TOKYO: Yields on super-long Japanese government bonds (JGBs) fell sharply on Tuesday after Reuters reported the finance ministry may reduce the issuance of those bonds.
The 30-year JGB yield extended the declines, falling 12.5 basis points (bps) to 2.91%, its lowest since May 14.
The 20-year JGB yield fell 13.5 bps to 2.37%. Japan’s Ministry of Finance (MOF) will consider tweaking the composition of its bond programme for the current fiscal year, which could involve trimming the issuance of super-long bonds, two sources told Reuters on Tuesday.
The report came as the market expected the government to step in to curb the sell-off.
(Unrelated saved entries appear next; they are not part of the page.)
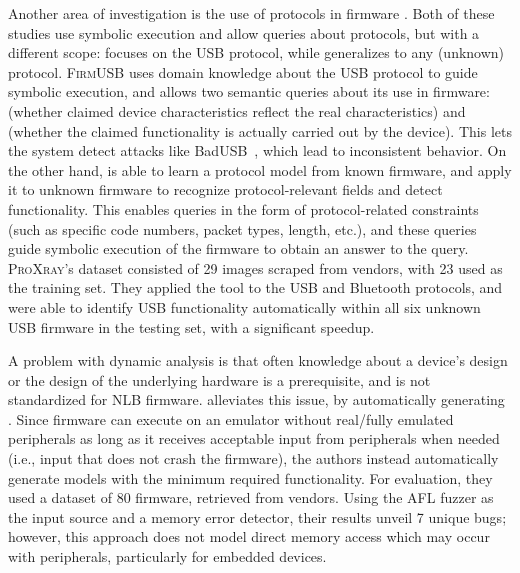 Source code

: Another area of investigation is the use of protocols in firmware \cite{hernandez2017firmusb,fowze2021proxray}.
Both of these studies use symbolic execution and allow queries about protocols, but with a different scope:  focuses on the USB protocol, while  generalizes to any (unknown) protocol.
\textsc{FirmUSB} uses domain knowledge about the USB protocol to guide symbolic execution, and allows two semantic queries about its use in firmware:  (whether claimed device characteristics reflect the real characteristics) and  (whether the claimed functionality is actually carried out by the device).
This lets the system detect attacks like BadUSB~\cite{badusb}, which lead to inconsistent behavior.
On the other hand,  is able to learn a protocol model from known firmware, and apply it to unknown firmware to recognize protocol-relevant fields and detect functionality.
This enables queries in the form of protocol-related constraints (such as specific code numbers, packet types, length, etc.), and these queries guide symbolic execution of the firmware to obtain an answer to the query.
\textsc{ProXray}'s dataset consisted of \num{29} images scraped from vendors, with \num{23} used as the training set.
They applied the tool to the USB and Bluetooth protocols, and were able to identify USB functionality automatically within all six unknown USB firmware in the testing set, with a significant speedup.

A problem with dynamic analysis is that often knowledge about a device's design or the design of the underlying hardware is a prerequisite, and is not standardized for NLB firmware.
 alleviates this issue, by automatically generating .
Since firmware can execute on an emulator without real/fully emulated peripherals as long as it receives acceptable input from peripherals when needed (i.e., input that does not crash the firmware), the authors instead automatically generate models with the minimum required functionality.
For evaluation, they used a dataset of \num{80} firmware, retrieved from vendors.
Using the AFL fuzzer as the input source and a memory error detector, their results unveil 7 unique bugs; however, this approach does not model direct memory access which may occur with peripherals, particularly for embedded devices.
The yields on long-dated debt rose to record highs amid concerns over a drop in bond buying by the Bank of Japan (BOJ) and political jockeying over stimulus.
“The yields on bonds with super-long maturities extended declines (after the report), but those on shorter-dated bonds rose on concerns that the MOF may increase the sale of those bonds,” said Naoya Hasegawa, chief bond strategist at Okasan Securities.
Japanese bonds extend rally as higher yields help bring in buyers
The 10-year JGB yield also extended declines, falling 4.5 bps to 1.46%.
If the MOF were to reduce issuance of 20-, 30- or 40-year Japanese government bonds, it would likely increase issuance of shorter-dated debt instead, the sources said.
The two-year JGB yield was last up 0.5 bp to 0.725%.
The five-year yield rose to 1.02%, before falling 0.5 bps to 1.005%.